Wednesday, 31 December 2014

Zweitausendfünfzehn

Für mich sind diese Ferien vor allem eine Pause. Pause und Zeit das letzte Jahr Revue passieren zu lassen. Das erste halbe Jahr bestimmt vom Reisen und Arbeiten. Ferne Länder und fremde Völker. Erinnerungen, die mir keiner nehmen kann. Der Sommer war bestimmt von Ankunft und Aufbruch. Altes und Neues, das verschwimmt. Man vergisst sich selbst so leicht, aber man vergisst auch andere und dieselben vergessen einen selbst und später rätselt man, wann das alles passierte. Aber vergessen bedeutet auch Platz für Neues zu schaffen. Den Moment zu leben, ihn aufzusaugen, alles negative zu verbannen und mit offenen Armen Herausforderungen zu begegnen. Die zweite Jahreshälfte verging genauso wie die Erste, wie im Flug. Ich kann einen neuen Ort mein Zuhause nennen. Ich hab neue Freundschaften geschlossen und viel gelernt. Sehr viel. Das meiste aus Büchern, aber auch das Leben hatte ein, zwei Lektionen für mich bereit.

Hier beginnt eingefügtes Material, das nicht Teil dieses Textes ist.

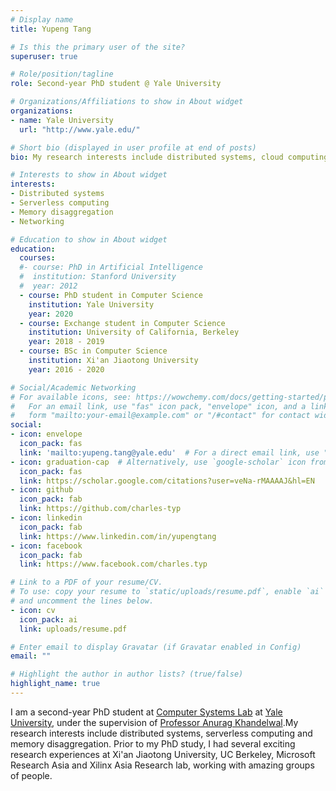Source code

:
 ```yaml
---
# Display name
title: Yupeng Tang

# Is this the primary user of the site?
superuser: true

# Role/position/tagline
role: Second-year PhD student @ Yale University

# Organizations/Affiliations to show in About widget
organizations:
- name: Yale University
  url: "http://www.yale.edu/"

# Short bio (displayed in user profile at end of posts)
bio: My research interests include distributed systems, cloud computing and networking.

# Interests to show in About widget
interests:
- Distributed systems
- Serverless computing
- Memory disaggregation
- Networking

# Education to show in About widget
education:
  courses:
  #- course: PhD in Artificial Intelligence
  #  institution: Stanford University
  #  year: 2012
  - course: PhD student in Computer Science
    institution: Yale University
    year: 2020
  - course: Exchange student in Computer Science
    institution: University of California, Berkeley
    year: 2018 - 2019
  - course: BSc in Computer Science
    institution: Xi'an Jiaotong University
    year: 2016 - 2020

# Social/Academic Networking
# For available icons, see: https://wowchemy.com/docs/getting-started/page-builder/#icons
#   For an email link, use "fas" icon pack, "envelope" icon, and a link in the
#   form "mailto:your-email@example.com" or "/#contact" for contact widget.
social:
- icon: envelope
  icon_pack: fas
  link: 'mailto:yupeng.tang@yale.edu'  # For a direct email link, use "mailto:test@example.org".
- icon: graduation-cap  # Alternatively, use `google-scholar` icon from `ai` icon pack
  icon_pack: fas
  link: https://scholar.google.com/citations?user=veNa-rMAAAAJ&hl=EN
- icon: github
  icon_pack: fab
  link: https://github.com/charles-typ
- icon: linkedin
  icon_pack: fab
  link: https://www.linkedin.com/in/yupengtang
- icon: facebook
  icon_pack: fab
  link: https://www.facebook.com/charles.typ

# Link to a PDF of your resume/CV.
# To use: copy your resume to `static/uploads/resume.pdf`, enable `ai` icons in `params.toml`, 
# and uncomment the lines below.
- icon: cv
  icon_pack: ai
  link: uploads/resume.pdf

# Enter email to display Gravatar (if Gravatar enabled in Config)
email: ""

# Highlight the author in author lists? (true/false)
highlight_name: true
---
```


I am a second-year PhD student at [Computer Systems Lab](http://csl.yale.edu/) at [Yale University](https://www.yale.edu), under the supervision of [Professor Anurag Khandelwal](http://anuragkhandelwal.com).My research interests include distributed systems, serverless computing and memory disaggregation. Prior to my PhD study, I had several exciting research experiences at Xi'an Jiaotong University, UC Berkeley, Microsoft Research Asia and Xilinx Asia Research lab, working with amazing groups of people.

Und jetzt geht es in ein neues Jahr. Ohne Vorsätze. Ich bin glücklich mit allem. Pläne sind schon umrissen, Karten gezeichnet, der Weg steinig aber eben. So wie es halt ist. Aber trotzdem, kein erwartungsfreudiges Kribbeln, ich bin durch und durch erfüllt von Ruhe. Ich bin bereit für alles was kommt.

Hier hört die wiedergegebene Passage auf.